» **Task to complete**
Please find every line of the listing below where "file" occurs and copy it.

[Opening Material provided section]

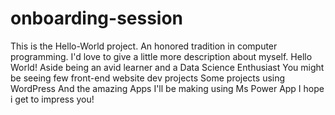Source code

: # onboarding-session
This is the Hello-World project. An honored tradition in computer programming.
I'd love to give a little more description about myself.
Hello World! Aside being an avid learner and a Data Science Enthusiast
You might be seeing few front-end website dev projects
Some projects using WordPress
And the amazing Apps I'll be making using Ms Power App
I hope i get to impress you!
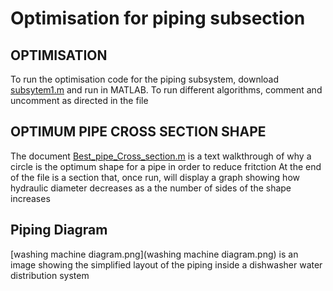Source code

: # Optimisation for piping subsection

## OPTIMISATION
To run the optimisation code for the piping subsystem, download [subsytem1.m](subsystem1.m) and run in MATLAB.
To run different algorithms, comment and uncomment as directed in the file

## OPTIMUM PIPE CROSS SECTION SHAPE
The document [Best_pipe_Cross_section.m](Best_pipe_Cross_section.m) is a text walkthrough of why a circle is the optimum shape for a pipe in order to reduce fritction
At the end of the file is a section that, once run, will display a graph showing how hydraulic diameter decreases as a the number of sides of the shape increases

## Piping Diagram
[washing machine diagram.png](washing machine diagram.png) is an image showing the simplified layout of the piping inside a dishwasher water distribution system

[Closing Material provided section]

» **Response below**
To run different algorithms, comment and uncomment as directed in the file
At the end of the file is a section that, once run, will display a graph showing how hydraulic diameter decreases as a the number of sides of the shape increases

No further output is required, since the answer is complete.